Cylicodiscus Harms, Nat. Pflanzenfam. Nachtr. II-IV, 1: 192. 1897.
Figs 132, 133, 134
Cyrtoxiphus Harms, Nat. Pflanzenfam. Nachtr. II-IV 1: 203. 1897. Type: Cyrtoxiphus staudtii Harms [= Cylicodiscus gabunensis Harms]
Type.
Cylicodiscus gabunensis Harms
Although Cylicodiscus is clearly a member of the core mimosoid clade, its phylogenetic relationship to the Prosopis clade, from which it is separated by a very short branch, and to the Neltuma clade, are not well-resolved (Fig. 132). For this reason, Cylicodiscus is here presented as a separate monogeneric lineage rather than being included in another named clade of Mimoseae .
Description.
Very large trees 25-65 m, to 70+ cm trunk diameter, bole straight cylindrical, thick wandering buttresses with knee-like outgrowths (Fig. 133A-C) and small adventitious roots at base; trunks of young trees armed with sharply tipped pyramidal scattered woody protuberances (Fig. 133D); bark fibrous, rough, black-brown; slash brownish-yellow or reddish-orange, wood very hard, brachyblasts absent.
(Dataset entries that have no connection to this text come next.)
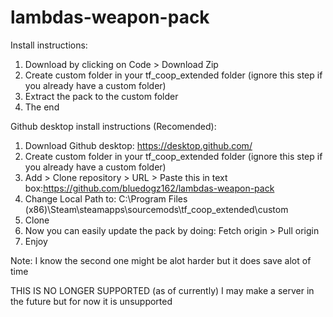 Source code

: # lambdas-weapon-pack
Install instructions:
1. Download by clicking on Code > Download Zip
2. Create custom folder in your tf_coop_extended folder (ignore this step if you already have a custom folder)
3. Extract the pack to the custom folder
4. The end

Github desktop install instructions (Recomended):
1. Download Github desktop: https://desktop.github.com/
2. Create custom folder in your tf_coop_extended folder (ignore this step if you already have a custom folder)
3. Add > Clone repository > URL > Paste this in text box:https://github.com/bluedogz162/lambdas-weapon-pack
4. Change Local Path to: C:\Program Files (x86)\Steam\steamapps\sourcemods\tf_coop_extended\custom
5. Clone
6. Now you can easily update the pack by doing: Fetch origin > Pull origin
7. Enjoy

Note: I know the second one might be alot harder but it does save alot of time



THIS IS NO LONGER SUPPORTED (as of currently) I may make a server in the future but for now it is unsupported
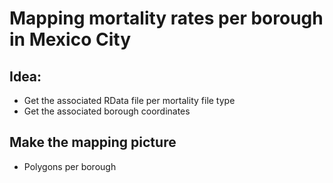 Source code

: # Mapping mortality rates per borough in Mexico City

## Idea:
- Get the associated RData file per mortality file type
- Get the associated borough coordinates

## Make the mapping picture
- Polygons per borough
Stipules caducous. Leaves bipinnate, petiole bearing a round, sunken nectary at the apex; pinnae 1-3 pairs, opposite; leaflets 3-7 pairs per pinna, alternate, venation brochidodromous. Inflorescences of solitary, axillary spiciform racemes; unfertilised flowers abscising post-anthesis to leave peg-like pedicels (Fig. 133E). Flowers white; hypanthium absent; calyx 5-lobed, valvate; petals 5, valvate, free; stamens 10, free, anthers dorsifixed, bearing an apical globose gland; intra-staminal disk present, well-developed; pollen in tricolporate monads, exine smooth (perforated), columellae present; ovary sessile/stipitate, stigma porate. Fruits pendulous, linear oblong, strap-like, up to 1 m long, dehiscent along the ventral suture (Fig. 133F), flattened, woody, ca. 10-seeded, exocarp cracking when mature, sutural ribs flattened, 5 mm wide; mesocarp of two layers, a black glassy layer underlying the endocarp and a reticulate, cardboard-like fibrous layer below that; endocarp smooth, fibrous. Seeds ellispoid, large, to 13 cm long and 2 cm wide (Fig. 133I) surrounded by a thin papery wing 6 mm wide, testa thin, papery, pleurogram absent, the funicle attached to the short end of the seed.
Chromosome number.
Unknown.
Included species and geographic distribution.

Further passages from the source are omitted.